Think of all the student behaviors that get in the way of really loving your job. What really bugs you or causes you stress? What interferes with you becoming the best teacher you can be? Is it calling out? Is it disrespect? Do your students ignore your directions?

Now take out a sheet of paper and a pen—red is best—and sit down at your desk. You can do this exercise mentally if you wish, but participating will be more powerful.

Draw a large square/rectangle on your paper, leaving about two inches to the edge. Write down those unwanted behaviors outside of the red square. Go ahead and fill up the page. Include everything you can think of.

Now take a look.

Inside the square represents your ideal class. It represents the freedom to be the teacher you want to be. It represents teaching without stress, disruption, and drama. It’s what you’ve longed for ever since you decided to become a teacher.
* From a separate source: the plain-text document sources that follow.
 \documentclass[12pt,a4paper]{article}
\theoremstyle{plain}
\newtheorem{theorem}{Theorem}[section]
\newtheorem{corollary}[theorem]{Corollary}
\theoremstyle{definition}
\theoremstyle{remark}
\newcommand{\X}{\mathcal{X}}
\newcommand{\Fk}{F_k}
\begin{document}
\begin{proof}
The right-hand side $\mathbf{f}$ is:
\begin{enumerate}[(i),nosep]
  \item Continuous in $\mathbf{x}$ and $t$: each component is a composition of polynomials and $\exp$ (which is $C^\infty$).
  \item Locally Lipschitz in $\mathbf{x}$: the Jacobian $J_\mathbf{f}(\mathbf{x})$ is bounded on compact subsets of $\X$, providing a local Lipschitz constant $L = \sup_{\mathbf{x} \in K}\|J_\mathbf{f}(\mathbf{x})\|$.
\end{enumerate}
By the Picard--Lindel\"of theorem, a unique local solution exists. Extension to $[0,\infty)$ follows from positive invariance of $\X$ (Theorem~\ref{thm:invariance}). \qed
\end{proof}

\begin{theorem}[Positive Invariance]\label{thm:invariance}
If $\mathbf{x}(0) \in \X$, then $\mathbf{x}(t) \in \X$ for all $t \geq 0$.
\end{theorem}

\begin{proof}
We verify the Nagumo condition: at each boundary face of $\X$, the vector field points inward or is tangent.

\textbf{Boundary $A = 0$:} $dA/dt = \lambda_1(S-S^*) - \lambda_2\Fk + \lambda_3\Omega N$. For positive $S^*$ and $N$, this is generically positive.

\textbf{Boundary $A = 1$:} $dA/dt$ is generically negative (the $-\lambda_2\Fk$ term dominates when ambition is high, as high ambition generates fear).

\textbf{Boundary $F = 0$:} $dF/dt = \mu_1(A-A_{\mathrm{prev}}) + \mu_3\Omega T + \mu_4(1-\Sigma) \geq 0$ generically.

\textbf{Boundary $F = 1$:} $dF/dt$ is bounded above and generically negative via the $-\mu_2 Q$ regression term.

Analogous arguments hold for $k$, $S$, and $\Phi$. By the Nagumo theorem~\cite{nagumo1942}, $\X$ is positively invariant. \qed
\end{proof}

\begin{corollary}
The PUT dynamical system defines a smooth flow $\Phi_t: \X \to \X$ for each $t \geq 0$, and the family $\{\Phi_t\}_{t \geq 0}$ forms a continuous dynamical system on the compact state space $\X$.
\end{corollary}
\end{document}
To have effective classroom management, the kind where you know your students will behave, you must protect and defend your red square at all costs (ethically and respectfully, of course). This must be your number one priority.

Building A Wall

Picture yourself standing outside of Jaffa Gate, the main entrance into the old city of Jerusalem. To the right and left of the gate, the giant wall that once protected its inhabitants snakes off into the distance, eventually encircling the entire city.

Just inside the gate, to the left, is a set of stairs. Go ahead and take those to the top. Now you’re standing atop the massive wall that surrounds old Jeruselum.
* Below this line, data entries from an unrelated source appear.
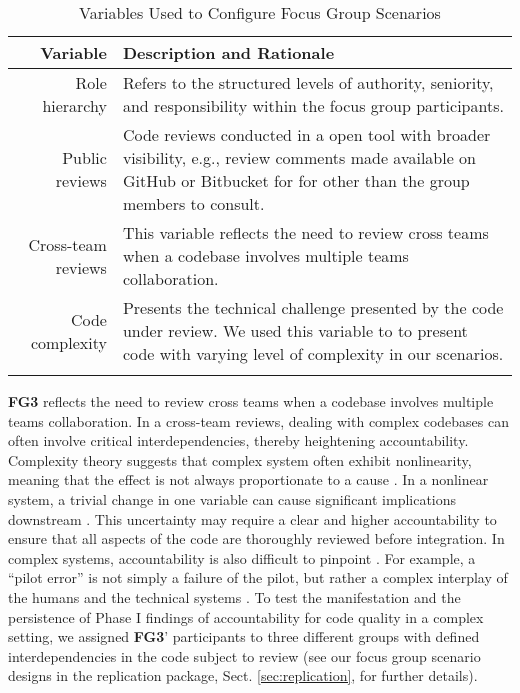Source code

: \begin{table}[t!]

    \caption{Variables Used to Configure Focus Group Scenarios}
    \label{tbl:variables_description}
    \centering
    
    \begin{tabular}{rp{10.5cm}}
    
        \toprule
        \textbf{Variable} & \textbf{Description and Rationale} \\
        
        \midrule
        Role hierarchy & Refers to the structured levels of authority, seniority, and responsibility within the focus group participants.\\

        Public reviews & Code reviews conducted in a open tool with broader visibility, e.g., review comments made available on GitHub or Bitbucket for for other than the group members to consult. \\

        Cross-team reviews & This variable reflects the need to review cross teams when a codebase involves multiple teams collaboration. \\

        Code complexity & Presents the technical challenge presented by the code under review. We used this variable to to present code with varying level of complexity in our scenarios. \\
        
        \bottomrule
        
    \vspace{-0.5cm}
    
    \end{tabular}

\end{table}

\textbf{FG3} reflects the need to review cross teams when a codebase involves multiple teams collaboration. In a cross-team reviews, dealing with complex codebases can often involve critical interdependencies, thereby heightening accountability. Complexity theory suggests that complex system often exhibit nonlinearity, meaning that the effect is not always proportionate to a cause \citep{byrne2002complexity,larsen2013complexity}. In a nonlinear system, a trivial change in one variable can cause significant implications downstream \citep{byrne2002complexity,larsen2013complexity}. This uncertainty may require a clear and higher accountability to ensure that all aspects of the code are thoroughly reviewed before integration. In complex systems, accountability is also difficult to
pinpoint \citep{kacianka2021designing}. For example, a ``pilot error'' is not simply a failure of the pilot, but rather a complex interplay of the humans and the technical systems \citep{kacianka2021designing}. To test the manifestation and the persistence of Phase I findings of accountability for code quality in a complex setting, we assigned \textbf{FG3}' participants to three different groups with defined interdependencies in the code subject to review (see our focus group scenario designs in the replication package, Sect. \ref{sec:replication}, for further details).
Looking out over the city, you can see the wall in its entirety. 10 feet thick and nearly 50 feet high, it once stood as an impenetrable barrier to the outside world. It provided a physical as well as visual reminder that nothing was getting through.

If you want to love your job, if you want to be an extraordinarily effective teacher, if you want to give your students a memorable learning experience, then you must construct your own impenetrable wall.

The most effective teachers know their students will behave as expected because they construct a metaphorical wall around the sanctuary that is their classroom, and they let nothing inside.

It’s sacred to them.

They know that if there is a breach of their wall, if they allow any amount of unwanted behavior inside without an assertive response, they’ll lose their ideal classroom and all the wonderful benefits that come with it.

The Essential Mindset

Take a look again at the behaviors you wrote down outside of your square. Do the rules you’re currently using cover each of these behaviors? In other words, does each behavior trigger at least one rule? If not, then you need rules that do.

You can check out the rules I recommend in the Smart elementary and high school e-guides or you can construct your own. But they must protect your classroom from all unwanted behavior.

Adopt the essential classroom management mindset of the most effective teachers. Instead of hoping to have well-behaved students, make your limits (i.e., your red square) an impenetrable wall you’re committed to defend.

Do that and you, too, will know your students will behave as expected.